- Official name: Sita Rama Lift Irrigation Project
- Country: India
- Location: Dummugudem, Bhadradri Kothagudem District
- Coordinates: 17°52′18″N 80°53′09″E﻿ / ﻿17.87167°N 80.88583°E
- Purpose: Multi-purpose
- Status: Under construction
- Construction cost: 2,500–5,000 crores
- Built by: Larsen & Toubro
- Owner: Government of Telangana
- Operators: Irrigation & CAD Department, Government of Telangana

Dam and spillways
- Type of dam: Barrage
- Impounds: Godavari River
- Height: 68 m (223 ft)
- Height (foundation): 20 meters
- Length: 1,263 m (4,144 ft)
- Spillways: 52 Nos, 15.0m x 15.0M (Radial) and 13 Nos.,15.0M x 16.0M
- Spillway capacity: 88,614 Cumecs

Reservoir
- Creates: Sita Rama Lift Irrigation Project
- Total capacity: 36.576 tmcft
- Catchment area: 2,81,000 km^{2}

Sita Rama Lift Irrigation Project
- Operator: Telangana State Power Generation Corporation Limited
- Commission date: Planned
- Type: Barrage
- Hydraulic head: 16.50m (Gross head)/ 14.85 (Net head)
- Turbines: 8x40MW
- Installed capacity: 320 MW
- Annual generation: 1016.88 MU (at 50% dependability)

= Sitamma Sagar Barrage =

Sita Rama Lift Irrigation Project is an under-construction barrage across Godavari River with run-of-river hydroelectric power project at Dummugudem village, Bhadradri Kothagudem district in Telangana. The project is proposed at about 200 meters downstream of the existing Dummugudem anicut built about 150 years ago.

== History ==
Prior to Bifurcation of Andhra Pradesh, two project namely Rajiv Dummugudem Lift Irrigation Scheme and Indira Sagar Rudram Kota Lift Irrigation Scheme were proposed in order to cater to the irrigation needs of the left out ayacut from existing irrigation schemes. Even after execution of this scheme, about 2.55 Lakh Acres would still remain to be covered by any future irrigation scheme. After bifurcation of Andhra Pradesh, seven Mandals of Khammam district were merged in West Godavari district of Andhra Pradesh. In this process the intake structure of proposed Indira Sagar Lift Irrigation Scheme went into the administrative boundary of Andhra Pradesh.

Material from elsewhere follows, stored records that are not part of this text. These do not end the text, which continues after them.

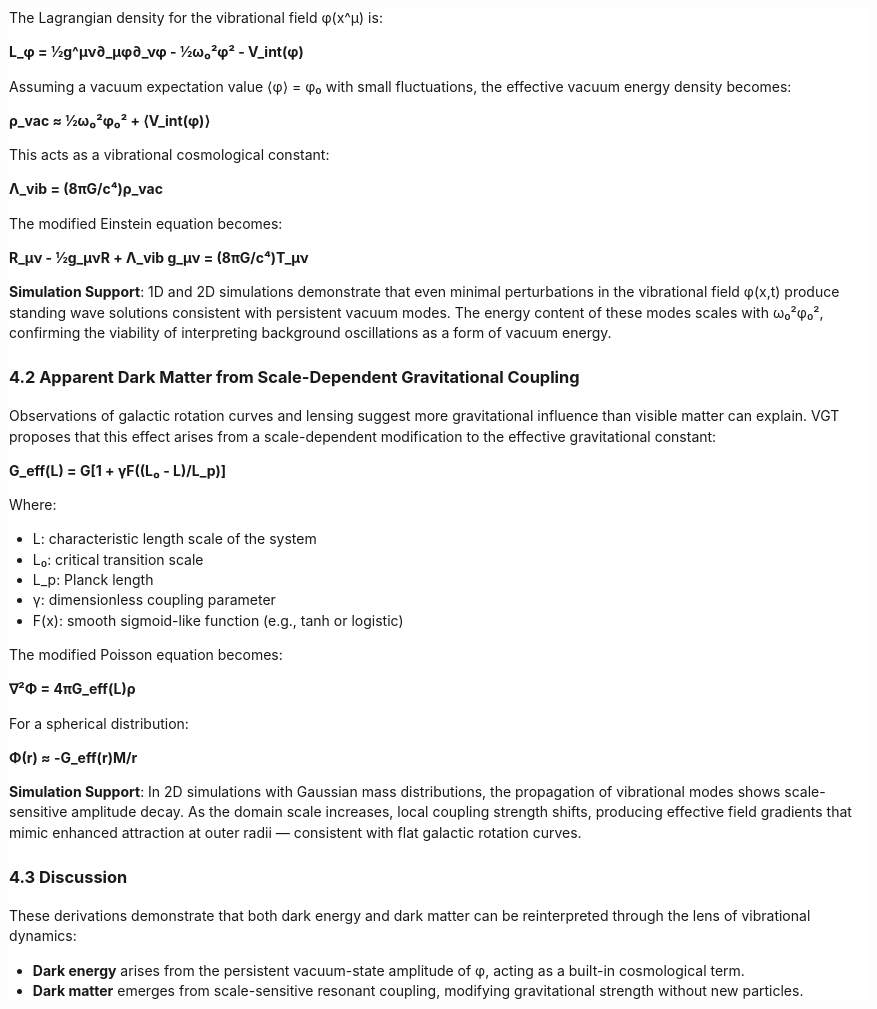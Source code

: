 The Lagrangian density for the vibrational field φ(x^μ) is:

**L_φ = ½g^μν∂_μφ∂_νφ - ½ω₀²φ² - V_int(φ)**

Assuming a vacuum expectation value ⟨φ⟩ = φ₀ with small fluctuations, the effective vacuum energy density becomes:

**ρ_vac ≈ ½ω₀²φ₀² + ⟨V_int(φ)⟩**

This acts as a vibrational cosmological constant:

**Λ_vib = (8πG/c⁴)ρ_vac**

The modified Einstein equation becomes:

**R_μν - ½g_μνR + Λ_vib g_μν = (8πG/c⁴)T_μν**

**Simulation Support**: 1D and 2D simulations demonstrate that even minimal perturbations in the vibrational field φ(x,t) produce standing wave solutions consistent with persistent vacuum modes. The energy content of these modes scales with ω₀²φ₀², confirming the viability of interpreting background oscillations as a form of vacuum energy.

### 4.2 Apparent Dark Matter from Scale-Dependent Gravitational Coupling

Observations of galactic rotation curves and lensing suggest more gravitational influence than visible matter can explain. VGT proposes that this effect arises from a scale-dependent modification to the effective gravitational constant:

**G_eff(L) = G[1 + γF((L₀ - L)/L_p)]**

Where:
- L: characteristic length scale of the system
- L₀: critical transition scale
- L_p: Planck length
- γ: dimensionless coupling parameter
- F(x): smooth sigmoid-like function (e.g., tanh or logistic)

The modified Poisson equation becomes:

**∇²Φ = 4πG_eff(L)ρ**

For a spherical distribution:

**Φ(r) ≈ -G_eff(r)M/r**

**Simulation Support**: In 2D simulations with Gaussian mass distributions, the propagation of vibrational modes shows scale-sensitive amplitude decay. As the domain scale increases, local coupling strength shifts, producing effective field gradients that mimic enhanced attraction at outer radii — consistent with flat galactic rotation curves.

### 4.3 Discussion

These derivations demonstrate that both dark energy and dark matter can be reinterpreted through the lens of vibrational dynamics:

- **Dark energy** arises from the persistent vacuum-state amplitude of φ, acting as a built-in cosmological term.
- **Dark matter** emerges from scale-sensitive resonant coupling, modifying gravitational strength without new particles.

In view of above, Government of Telangana decided not only to integrate earlier proposed Indira Sagar and Rajiv Sagar Lift Irrigation Scheme into one lift irrigation scheme but also to cover the Gap Ayacut which is not coming under any present or future irrigation scheme. Accordingly, the project is now renamed as Sita Rama Lift Irrigation Scheme is being formulated to cover about 9.36 Lakh Acres of Khammam, Bhadradri Kothagudem and Mahabubabad Districts of Telangana. The project has been planned to execute in two phases. Phase – I of the Sita Rama Lift Irrigation Scheme will cover the Khammam, Bhadradri Kothagudem & Mahabubabad Districts whereas Phase – II will also cover the same districts. Phase – I of this scheme covers command area of 2,72,921 Ha with new ayacut of about 1,33,085 Ha and Stabilization of about 1,39,836 Ha.

Dummugudem Anicut is a 150-year-old masonry weir built across river Godavari near Dummugudem village in Badradri Kothagudem district of Telangana state. Keeping in mind the requirements of Sita Rama LIS, the State Government of Telangana has contemplated to augment the storage capacity and develop a run-of-river hydroelectric project by constructing a barrage across river Godavari at about 200 meters downstream of the existing Dummugudem anicut with pond level at 63.00m elevation.

The barrage is nearby to the temple town of Bhadrachalam where Sita Ramachandraswamy Temple is present. The temple is often referred to as Dakshina Ayodhya, Bhadradri or Bhadrachalam and is dedicated to Hindu god, Rama. The barrage is named after consort of Rama, Sita.

== Sita rama Lift Irrigation Project ==
Sita Rama Lift Irrigation Project will be constructed on the right side of the barrage and will have an installed capacity of 320 MW (8x40MW Bulb Turbine units). The project will generate 719.12 MU in a 90% dependable year, 765.04 MU in a 75% dependable year and 1016.88 MU in a 50% dependable year and around 999.48 MU per year on an average basis.